Health-Care Reform in Saudi Arabia: Patient Experience at Primary Health-Care Centers

Mohammed Senitan 1,2,, James Gillespie 1
PMCID: PMC7534112  PMID: 33062882

Abstract

The aim of this study was to assess the relationship between patients’ demographics, the quality of physician–patient communication, care coordination, and the overall satisfaction rating in primary health-care centers (PHCs). A cross-sectional study was conducted using a patient experience tool. A convenience sample of 157 patients visiting PHCs were retrieved from 10 out of the 13 Saudi regions. A total of 81% of the overall ratings could be attributed to the predictors included in the model.
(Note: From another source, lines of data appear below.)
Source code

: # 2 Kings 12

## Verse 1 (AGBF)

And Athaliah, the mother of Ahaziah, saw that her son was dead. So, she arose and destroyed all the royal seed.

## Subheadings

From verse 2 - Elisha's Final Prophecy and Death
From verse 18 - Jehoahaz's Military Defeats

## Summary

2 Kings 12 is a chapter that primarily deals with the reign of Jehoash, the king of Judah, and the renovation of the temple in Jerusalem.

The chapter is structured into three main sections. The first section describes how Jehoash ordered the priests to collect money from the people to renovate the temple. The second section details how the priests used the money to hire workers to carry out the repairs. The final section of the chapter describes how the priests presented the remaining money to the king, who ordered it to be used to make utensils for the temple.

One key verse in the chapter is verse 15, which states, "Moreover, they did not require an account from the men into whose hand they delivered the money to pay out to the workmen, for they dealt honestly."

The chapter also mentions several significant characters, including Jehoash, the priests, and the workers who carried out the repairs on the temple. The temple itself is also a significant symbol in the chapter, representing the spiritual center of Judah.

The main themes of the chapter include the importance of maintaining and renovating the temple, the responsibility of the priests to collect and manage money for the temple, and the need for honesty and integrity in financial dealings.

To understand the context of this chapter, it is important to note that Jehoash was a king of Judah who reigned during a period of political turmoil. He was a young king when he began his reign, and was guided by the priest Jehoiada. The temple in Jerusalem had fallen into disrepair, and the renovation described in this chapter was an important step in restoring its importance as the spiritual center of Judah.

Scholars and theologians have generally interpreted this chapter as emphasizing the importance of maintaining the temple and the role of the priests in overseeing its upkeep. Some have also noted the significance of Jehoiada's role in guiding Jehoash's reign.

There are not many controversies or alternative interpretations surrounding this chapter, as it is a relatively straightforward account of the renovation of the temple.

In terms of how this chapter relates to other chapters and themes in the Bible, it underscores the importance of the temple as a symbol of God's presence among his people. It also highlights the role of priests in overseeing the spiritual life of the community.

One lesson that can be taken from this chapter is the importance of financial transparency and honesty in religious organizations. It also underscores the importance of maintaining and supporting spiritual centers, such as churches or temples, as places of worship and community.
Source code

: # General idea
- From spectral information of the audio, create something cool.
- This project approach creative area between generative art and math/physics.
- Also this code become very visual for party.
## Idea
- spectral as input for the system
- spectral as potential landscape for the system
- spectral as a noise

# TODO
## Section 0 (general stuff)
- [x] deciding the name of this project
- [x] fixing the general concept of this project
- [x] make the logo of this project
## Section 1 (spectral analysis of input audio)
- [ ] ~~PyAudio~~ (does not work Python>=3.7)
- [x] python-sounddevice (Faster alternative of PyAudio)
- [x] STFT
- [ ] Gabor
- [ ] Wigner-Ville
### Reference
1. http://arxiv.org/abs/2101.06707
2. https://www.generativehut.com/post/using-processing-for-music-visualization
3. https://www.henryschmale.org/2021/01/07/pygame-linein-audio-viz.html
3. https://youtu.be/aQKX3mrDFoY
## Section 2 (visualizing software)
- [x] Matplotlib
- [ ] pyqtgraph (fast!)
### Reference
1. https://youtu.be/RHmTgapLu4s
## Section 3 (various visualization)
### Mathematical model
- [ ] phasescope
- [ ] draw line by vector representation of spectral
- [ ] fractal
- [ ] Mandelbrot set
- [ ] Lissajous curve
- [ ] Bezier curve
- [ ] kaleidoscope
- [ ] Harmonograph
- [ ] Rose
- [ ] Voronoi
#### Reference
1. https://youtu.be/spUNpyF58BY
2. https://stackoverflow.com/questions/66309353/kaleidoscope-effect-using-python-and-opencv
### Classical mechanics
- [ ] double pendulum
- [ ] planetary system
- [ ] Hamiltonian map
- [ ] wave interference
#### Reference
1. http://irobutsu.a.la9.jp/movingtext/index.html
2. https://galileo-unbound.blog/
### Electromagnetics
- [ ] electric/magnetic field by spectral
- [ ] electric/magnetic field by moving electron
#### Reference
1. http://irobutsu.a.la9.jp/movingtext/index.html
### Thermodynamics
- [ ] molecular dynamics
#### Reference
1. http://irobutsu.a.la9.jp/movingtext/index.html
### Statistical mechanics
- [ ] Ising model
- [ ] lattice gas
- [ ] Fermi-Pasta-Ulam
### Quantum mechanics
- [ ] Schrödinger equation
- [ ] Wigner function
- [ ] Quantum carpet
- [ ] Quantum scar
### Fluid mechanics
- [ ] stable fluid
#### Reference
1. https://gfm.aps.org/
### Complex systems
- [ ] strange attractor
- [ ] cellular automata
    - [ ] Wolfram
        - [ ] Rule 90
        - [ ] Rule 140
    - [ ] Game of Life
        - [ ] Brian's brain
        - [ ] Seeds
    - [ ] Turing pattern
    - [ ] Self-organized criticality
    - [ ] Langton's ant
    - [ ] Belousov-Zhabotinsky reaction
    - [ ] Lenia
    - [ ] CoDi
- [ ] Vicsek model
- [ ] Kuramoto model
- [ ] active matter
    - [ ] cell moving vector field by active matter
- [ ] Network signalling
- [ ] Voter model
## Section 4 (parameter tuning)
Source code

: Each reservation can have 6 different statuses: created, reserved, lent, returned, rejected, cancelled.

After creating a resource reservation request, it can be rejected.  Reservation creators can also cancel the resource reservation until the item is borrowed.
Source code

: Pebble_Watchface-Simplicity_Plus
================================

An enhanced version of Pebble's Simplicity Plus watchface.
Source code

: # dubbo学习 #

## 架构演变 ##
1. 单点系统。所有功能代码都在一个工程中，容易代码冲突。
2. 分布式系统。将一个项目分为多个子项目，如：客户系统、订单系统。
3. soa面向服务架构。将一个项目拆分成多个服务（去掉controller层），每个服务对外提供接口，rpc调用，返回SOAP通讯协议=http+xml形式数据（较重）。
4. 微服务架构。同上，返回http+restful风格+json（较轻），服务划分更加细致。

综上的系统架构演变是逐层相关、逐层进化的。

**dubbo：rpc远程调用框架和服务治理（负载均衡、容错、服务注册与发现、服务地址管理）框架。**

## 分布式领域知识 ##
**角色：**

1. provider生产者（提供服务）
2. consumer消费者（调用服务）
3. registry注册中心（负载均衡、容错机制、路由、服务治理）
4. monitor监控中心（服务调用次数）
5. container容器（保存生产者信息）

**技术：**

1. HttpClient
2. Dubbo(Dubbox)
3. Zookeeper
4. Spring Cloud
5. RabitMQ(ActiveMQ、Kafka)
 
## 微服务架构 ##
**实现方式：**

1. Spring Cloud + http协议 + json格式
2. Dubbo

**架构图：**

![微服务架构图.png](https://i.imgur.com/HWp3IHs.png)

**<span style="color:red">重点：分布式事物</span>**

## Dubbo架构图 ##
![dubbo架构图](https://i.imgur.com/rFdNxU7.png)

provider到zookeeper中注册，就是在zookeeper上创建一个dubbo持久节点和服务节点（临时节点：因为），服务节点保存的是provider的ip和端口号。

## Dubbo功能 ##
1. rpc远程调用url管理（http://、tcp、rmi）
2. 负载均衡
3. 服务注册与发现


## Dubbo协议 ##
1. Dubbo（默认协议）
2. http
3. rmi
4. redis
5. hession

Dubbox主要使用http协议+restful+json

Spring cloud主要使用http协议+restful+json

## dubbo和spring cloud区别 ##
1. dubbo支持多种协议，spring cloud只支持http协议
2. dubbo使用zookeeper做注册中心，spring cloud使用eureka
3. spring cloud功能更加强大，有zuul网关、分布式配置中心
The highest predictor of the overall rating in this model was physicians answering of patient questions, followed by time spent with the physician, type of PHC, and the abilities of the physician to listen carefully, explain things clearly, and show respect. The weakest predictors were follow-up by the health-care provider and physician’s knowledge of the patient’s medical history. Our findings suggest that to improve the overall patient experience and the quality of care at PHCs requires extra attention to physician–patient communication. To improve quality, safety, and efficiency, the Ministry of Health should ensure interpretation service for patients at PHCs either public or private. The Saudi Central Board for Accreditation of Healthcare Institutions should enhance the physician–patient communication as part of their standards for accrediting PHCs.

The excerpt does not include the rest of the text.